Roseto sbaglia troppo e s’arrende a Civitanova

I biancazzurri sono imprecisi nei tiri da tre, da salvare solo gli ultimi due quarti Il tecnico Trullo: «Mi tengo la reazione finale, ma l’approccio va migliorato»
CIVITANOVA MARCHE. Torna a mani vuote dalla prima trasferta la Pallacanestro Roseto, che esce sconfitta dal PalaRisorgimento di Civitanova Marche per 81 a 75. Una gara che ha visto i rosetani praticamente sempre di rincorsa in una gara dove gli esterni hanno messo in mostra percentuali di tiro scarsissime, soprattutto dai 3 punti: il misero 2 su 18 di squadra nel tabellino finale certifica inequivocabilmente la deludente prova balistica delle guardie. Gran parte della differenza tra le due squadre è stata tutta qui visto che i marchigiani, invece, hanno tirato benissimo dall’arco (un 42% stellare figlio sia di tiri aperti, ma anche di non meno di 3 conclusioni centrate all’ultimo secondo utile tirando anche su una gamba sola). Probabilmente sono state le due diverse difese viste nei primi 20’ di gara a far pesare la bilancia a favore di Civitanova, brava nel suo essere molto aggressiva sugli esterni biancazzurri, che invece lasciavano troppo spazio a gente esperta come il play Andreani e l’ex Casagrande.

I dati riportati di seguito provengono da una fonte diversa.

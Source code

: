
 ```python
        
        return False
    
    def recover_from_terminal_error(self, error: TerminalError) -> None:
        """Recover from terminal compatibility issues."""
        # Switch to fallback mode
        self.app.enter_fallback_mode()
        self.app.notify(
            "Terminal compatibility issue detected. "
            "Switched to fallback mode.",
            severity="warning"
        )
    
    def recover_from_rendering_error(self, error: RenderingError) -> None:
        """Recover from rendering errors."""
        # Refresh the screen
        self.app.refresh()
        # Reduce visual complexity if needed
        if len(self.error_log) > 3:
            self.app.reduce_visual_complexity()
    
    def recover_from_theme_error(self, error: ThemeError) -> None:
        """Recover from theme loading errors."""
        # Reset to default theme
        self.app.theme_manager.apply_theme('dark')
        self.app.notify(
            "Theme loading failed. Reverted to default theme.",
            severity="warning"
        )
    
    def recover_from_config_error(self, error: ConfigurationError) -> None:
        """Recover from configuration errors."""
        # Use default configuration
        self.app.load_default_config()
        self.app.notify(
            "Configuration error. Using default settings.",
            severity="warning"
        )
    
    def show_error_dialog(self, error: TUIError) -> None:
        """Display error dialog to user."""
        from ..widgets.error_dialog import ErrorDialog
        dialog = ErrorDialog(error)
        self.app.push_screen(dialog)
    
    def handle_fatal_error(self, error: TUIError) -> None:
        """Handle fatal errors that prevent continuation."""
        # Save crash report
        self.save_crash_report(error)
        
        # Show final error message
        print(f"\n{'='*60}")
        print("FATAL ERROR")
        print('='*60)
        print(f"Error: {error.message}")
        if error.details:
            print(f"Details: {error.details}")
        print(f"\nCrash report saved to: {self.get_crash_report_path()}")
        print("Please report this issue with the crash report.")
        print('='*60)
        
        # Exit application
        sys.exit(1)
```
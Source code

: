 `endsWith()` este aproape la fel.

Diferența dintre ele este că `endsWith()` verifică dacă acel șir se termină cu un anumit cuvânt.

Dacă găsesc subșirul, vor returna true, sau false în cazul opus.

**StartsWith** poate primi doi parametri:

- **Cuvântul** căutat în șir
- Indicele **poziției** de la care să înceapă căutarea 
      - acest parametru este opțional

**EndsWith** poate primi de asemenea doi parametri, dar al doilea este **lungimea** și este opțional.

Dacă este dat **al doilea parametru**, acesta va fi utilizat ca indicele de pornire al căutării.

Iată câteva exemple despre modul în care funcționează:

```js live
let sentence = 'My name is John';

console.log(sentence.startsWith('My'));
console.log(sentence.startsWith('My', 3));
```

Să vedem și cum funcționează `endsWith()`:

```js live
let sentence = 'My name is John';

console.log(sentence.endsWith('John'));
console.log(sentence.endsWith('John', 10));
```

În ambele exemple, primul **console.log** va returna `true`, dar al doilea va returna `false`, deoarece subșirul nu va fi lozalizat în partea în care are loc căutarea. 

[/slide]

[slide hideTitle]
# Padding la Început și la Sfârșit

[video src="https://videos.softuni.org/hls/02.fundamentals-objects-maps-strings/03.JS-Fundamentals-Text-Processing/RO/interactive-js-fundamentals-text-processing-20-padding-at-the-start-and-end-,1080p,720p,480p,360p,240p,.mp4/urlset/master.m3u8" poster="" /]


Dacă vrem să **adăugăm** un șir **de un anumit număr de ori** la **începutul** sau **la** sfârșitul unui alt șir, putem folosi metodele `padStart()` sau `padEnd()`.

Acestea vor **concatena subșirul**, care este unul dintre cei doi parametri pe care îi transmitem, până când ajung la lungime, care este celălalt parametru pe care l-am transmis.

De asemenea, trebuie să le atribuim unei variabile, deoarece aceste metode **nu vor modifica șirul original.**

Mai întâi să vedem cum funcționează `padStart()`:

A questo, poi, si è aggiunta una certa poca consistenza sotto i tabelloni, soprattutto nella prima metà del match: troppi i rimbalzi d’attacco lasciati prendere ai rispettivi dirimpettai, con il risultato di concedere seconde opportunità a volte pure troppo facili. Poco da recriminare infine anche sulle assenze, visto che per un Valerio Amoroso andato in panchina solo per onor di firma, ai marchigiani mancava un big come Milani, causa problemi al ginocchio.
Un match tutto negativo per Roseto allora? No, perché la reazione vista dal minuto 21, quando era sotto di 21 punti (49-28 sul tabellone) è stata di quelle importanti, culminata col rientro fino al -4 al 34’, (66-62 sul tabellone). Lì però sono stati bravi i padroni di casa a non disunirsi, rispondendo a quel Nikolic che continuava a colpire da sotto (per lui 27 punti e 9 rimbalzi con 14 su 14 ai tiri liberi) con la classe senza età dell’altro ex Ciccio Amoroso, bravo a salire in cattedra nel finale per rintuzzare ogni velleità rosetana. Complimenti a coach Mazzalupi: alla sua terza uscita in serie B ha vinto la sua prima partita da head coach.
«Potrei dire che è impossibile vincere tirando così male da 3 punti», spiega Tony Trullo, allenatore del Roseto, «eppure l’intensità messa in difesa nel terzo e quarto quarto ci stava permettendo di giocarcela. Non accampo scuse, so che quel tipo di difesa va messa in campo fin dal primo minuto, ma è chiaro che ci manca il feeling subito dopo la palla a due, e la causa va ricercata nelle tante assenze che scontiamo poi con la qualità degli allenamenti. Facciamo quindi il mea culpa, sappiamo in cosa migliorare e poi sono sicuro dell’alta qualità dei nostri esterni».
La gara dei lunghi, dove hanno ruotato in 3 con Lucarelli fuori ruolo, è stata preziosa: «Bene tutti, sia Nikolic che Serafini e Lucarelli. Buona la loro prova vicino a canestro, settore dove soffriamo l’assenza di Amoroso e la mancanza di un quarto lungo nelle rotazioni: aspettiamo Valerio che ha ricominciato a lavorare in palestra da qualche giorno, per rimetterci bene a posto». Si torna a casa con una sconfitta, ma anche con quella bella reazione da metà gara: «Torniamo sapendo di esser mentalmente tosti: solo una squadra di carattere risale dal -21 giocandosela fino all’ultimo secondo. Da qui ripartiamo».